__Task requirements__
The pictures get left out, but everything else in the listing below must be duplicated exactly.

***

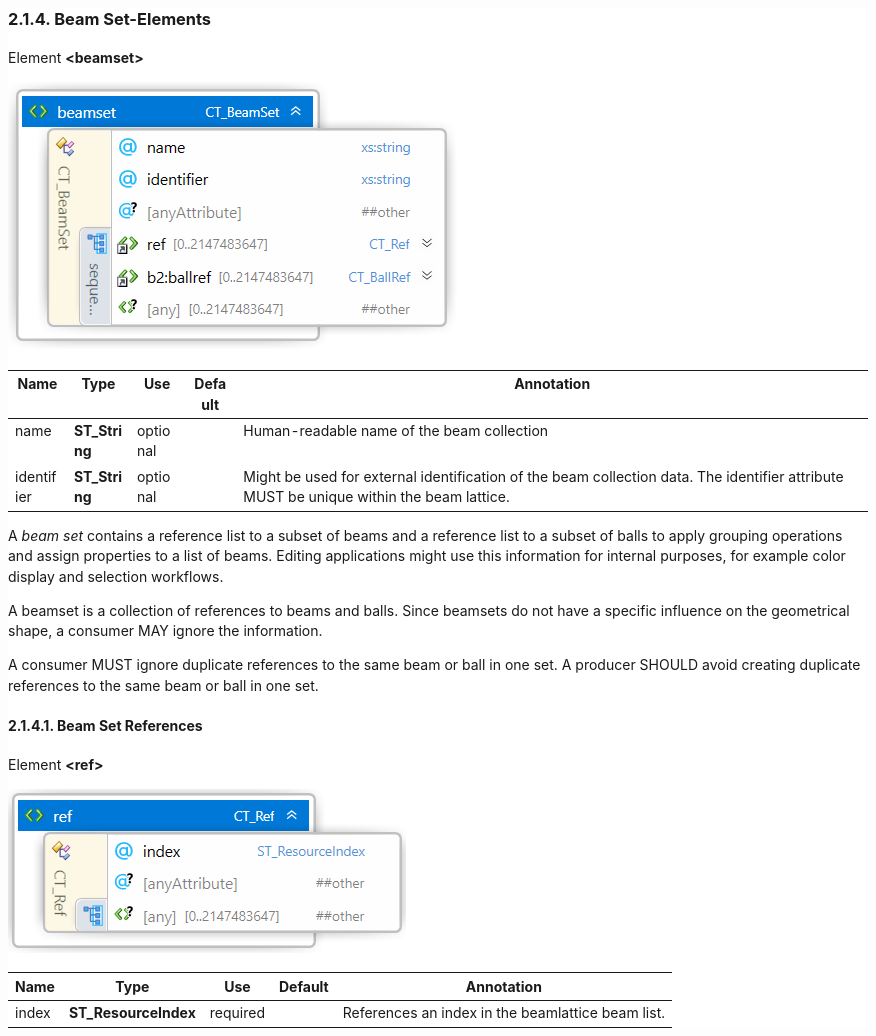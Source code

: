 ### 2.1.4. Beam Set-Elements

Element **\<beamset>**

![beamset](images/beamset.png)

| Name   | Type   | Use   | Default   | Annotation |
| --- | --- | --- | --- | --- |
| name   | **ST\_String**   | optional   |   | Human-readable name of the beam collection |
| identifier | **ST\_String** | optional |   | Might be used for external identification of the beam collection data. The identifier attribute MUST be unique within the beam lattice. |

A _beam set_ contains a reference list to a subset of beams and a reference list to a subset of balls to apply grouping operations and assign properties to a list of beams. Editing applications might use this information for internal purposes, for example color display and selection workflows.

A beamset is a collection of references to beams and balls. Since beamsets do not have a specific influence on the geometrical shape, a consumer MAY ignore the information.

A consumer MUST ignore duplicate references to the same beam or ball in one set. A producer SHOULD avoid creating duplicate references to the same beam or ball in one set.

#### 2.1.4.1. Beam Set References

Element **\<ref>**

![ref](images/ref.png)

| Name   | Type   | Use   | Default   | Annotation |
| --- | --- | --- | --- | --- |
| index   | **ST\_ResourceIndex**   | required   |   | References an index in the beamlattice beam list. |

***

__Your response__
Source code

: ### 2.1.4. Beam Set-Elements

Element **\<beamset>**

![beamset](images/beamset.png)

| Name   | Type   | Use   | Default   | Annotation |
| --- | --- | --- | --- | --- |
| name   | **ST\_String**   | optional   |   | Human-readable name of the beam collection |
| identifier | **ST\_String** | optional |   | Might be used for external identification of the beam collection data. The identifier attribute MUST be unique within the beam lattice. |

A _beam set_ contains a reference list to a subset of beams and a reference list to a subset of balls to apply grouping operations and assign properties to a list of beams. Editing applications might use this information for internal purposes, for example color display and selection workflows.

A beamset is a collection of references to beams and balls. Since beamsets do not have a specific influence on the geometrical shape, a consumer MAY ignore the information.

A consumer MUST ignore duplicate references to the same beam or ball in one set. A producer SHOULD avoid creating duplicate references to the same beam or ball in one set.

#### 2.1.4.1. Beam Set References

Element **\<ref>**

![ref](images/ref.png)

| Name   | Type   | Use   | Default   | Annotation |
| --- | --- | --- | --- | --- |
| index   | **ST\_ResourceIndex**   | required   |   | References an index in the beamlattice beam list. |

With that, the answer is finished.